Exchange of Currency between two Countries

Foreign Exchange: Exchange of Currency between two Countries

Foreign Exchange Exchange of Currency between two Countries

Foreign currency required at the time of financial transaction from one country to another country.  There are currency for every country like dollar ($)  for US, Rupees for India, Pound for Britain etc. Currency of various countries are traded in the foreign exchange market.

Foreign exchange rate is the price of a country’s currency in the terms of another country’s currency in the form of Bid & Ask rate. The exchange rate take place either  fixed exchange rate or flexible exchange rate.

Under the fixed exchange rate,  the government of a country determines the exchange rate of its currency in terms of a foreign currency  instead of being determined by demand for and supply.

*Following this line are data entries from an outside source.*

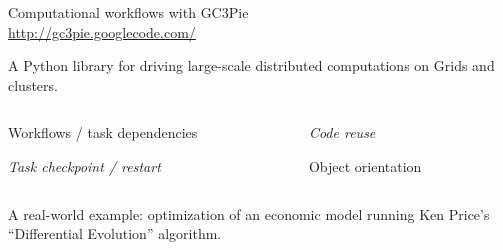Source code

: \documentclass[english,9pt]{beamer}
\renewcommand{\H}[1]{\+{\Large\bfseries #1}\-}
\renewcommand\-{\vspace{0.5em}}
\newcommand\+{\vspace{1.5em}}
\begin{document}



\begin{frame}{%
    {Computational workflows with GC3Pie}
    \\
    {\url{http://gc3pie.googlecode.com/}}
  }%
\thispagestyle{empty}\rm

\H{What is GC3Pie?}

A Python library for driving large-scale distributed computations on
Grids and clusters.


\H{Why GC3Pie?}

\begin{columns}[t]
  \centering
  \begin{column}{.50\textwidth}
    {Workflows / task dependencies}

    {\em Task checkpoint / restart}
  \end{column}
  \begin{column}{.40\textwidth}
    {\em Code reuse}

    {Object orientation}
  \end{column}
\end{columns}

\H{The Poster}

A real-world example: optimization of an economic model running Ken Price's
``Differential Evolution'' algorithm.

\end{frame}
\end{document}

It ensures stability in exchange rates, promotes capital movements, prevents capital outflow,prevents speculation in foreign exchange market &  it forces government to keep inflation in check.

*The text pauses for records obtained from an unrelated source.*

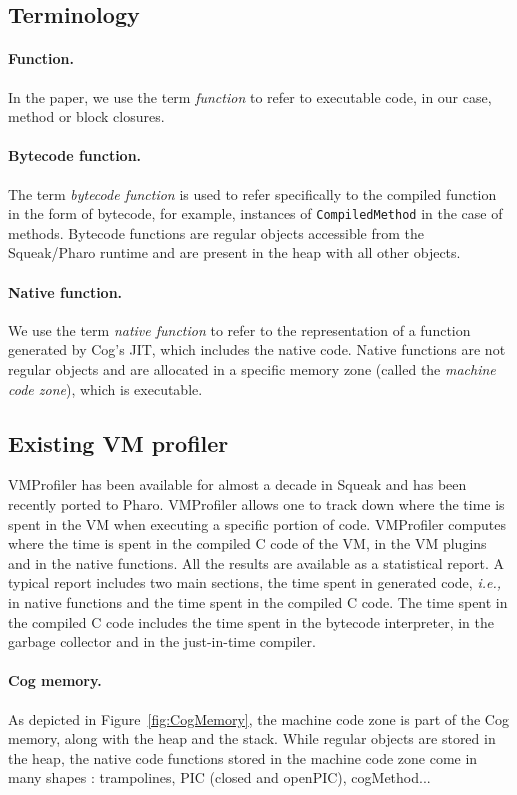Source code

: \documentclass[10pt,preprint,nonatbib]{sigplanconf}
\newcommand{\ct}{\lstinline[backgroundcolor=\color{white},basicstyle=\small\ttfamily]}
\newcommand{\ie}{\emph{i.e.,}\xspace}
\newcommand{\figref}[1]{Figure~\ref{fig:#1}}
\begin{document}
\subsection{Terminology}

\paragraph{Function.} In the paper, we use the term \emph{function} to refer to executable code, in our case, method or block closures.

\paragraph{Bytecode function.} The term \emph{bytecode function} is used to refer specifically to the compiled function in the form of bytecode, for example, instances of \ct{CompiledMethod} in the case of methods. Bytecode functions are regular objects accessible from the Squeak/Pharo runtime and are present in the heap with all other objects.

\paragraph{Native function.} We use the term \emph{native function} to refer to the representation of a function generated by Cog's JIT, which includes the native code. Native functions are not regular objects and are allocated in a specific memory zone (called the \emph{machine code zone}), which is executable.

\subsection{Existing VM profiler}

VMProfiler has been available for almost a decade in Squeak and has been recently ported to Pharo. VMProfiler allows one to track down where the time is spent in the VM when executing a specific portion of code. VMProfiler computes where the time is spent in the compiled C code of the VM, in the VM plugins and in the native functions. All the results are available as a statistical report. A typical report includes two main sections, the time spent in generated code, \ie in native functions and the time spent in the compiled C code. The time spent in the compiled C code includes the time spent in the bytecode interpreter, in the garbage collector and in the just-in-time compiler. 

\paragraph{Cog memory.} As depicted in \figref{CogMemory}, the machine code zone is part of the Cog memory, along with the heap and the stack. While regular objects are stored in the heap, the native code functions stored in the machine code zone come in many shapes : trampolines, PIC (closed and openPIC), cogMethod...
\end{document}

Under the flexible exchange rate,  the value of a currency is allowed to vary freely as determined by demand for and supply of foreign exchange.  India follows flexible exchange rate system. It eliminates the problem of overvaluation or undervaluation of currencies,deficit of surplus in Balance of payment (BOP) is automatically corrected under this system, it frees the government from problem of BOP, there is no need for the government to hold any reserves &  it enhances the efficiency in the economy by achieving optimum resource allocation.

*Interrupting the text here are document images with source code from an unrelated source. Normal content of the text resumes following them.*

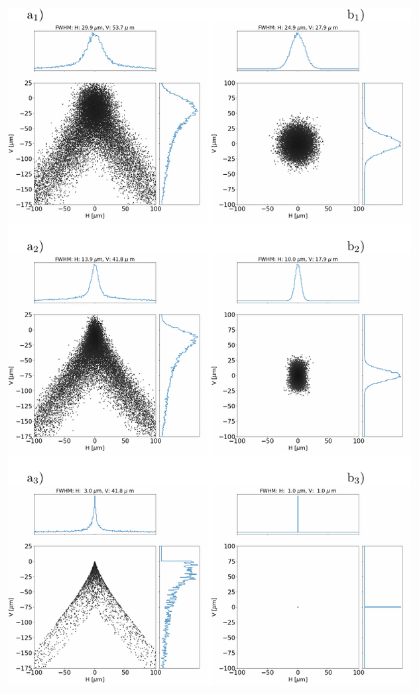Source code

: \documentclass{iucr}              %
\begin{document}
\begin{figure}\label{fig:als}
\includegraphics[width=0.95\textwidth]{figures/fig4.pdf}
% 
% 
% 

\end{figure}
\end{document}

If spot price is Rs62/$ on 28 March 2015. It means if we want to buy/sell a dollar then we should pay Rs.62 plus transaction cost  to buy a $ and if we want to sell a $ then we will receive Rs.62 less transaction cost.

If spot price is Rs.62 on 28 march 2015, and the price on 29 march become Rs.63 then it will gain to the exporter but loss to the importer. On the other hand the spot price on 30 march  become Rs.61 then it will be loss to the exporter and gain to the importer.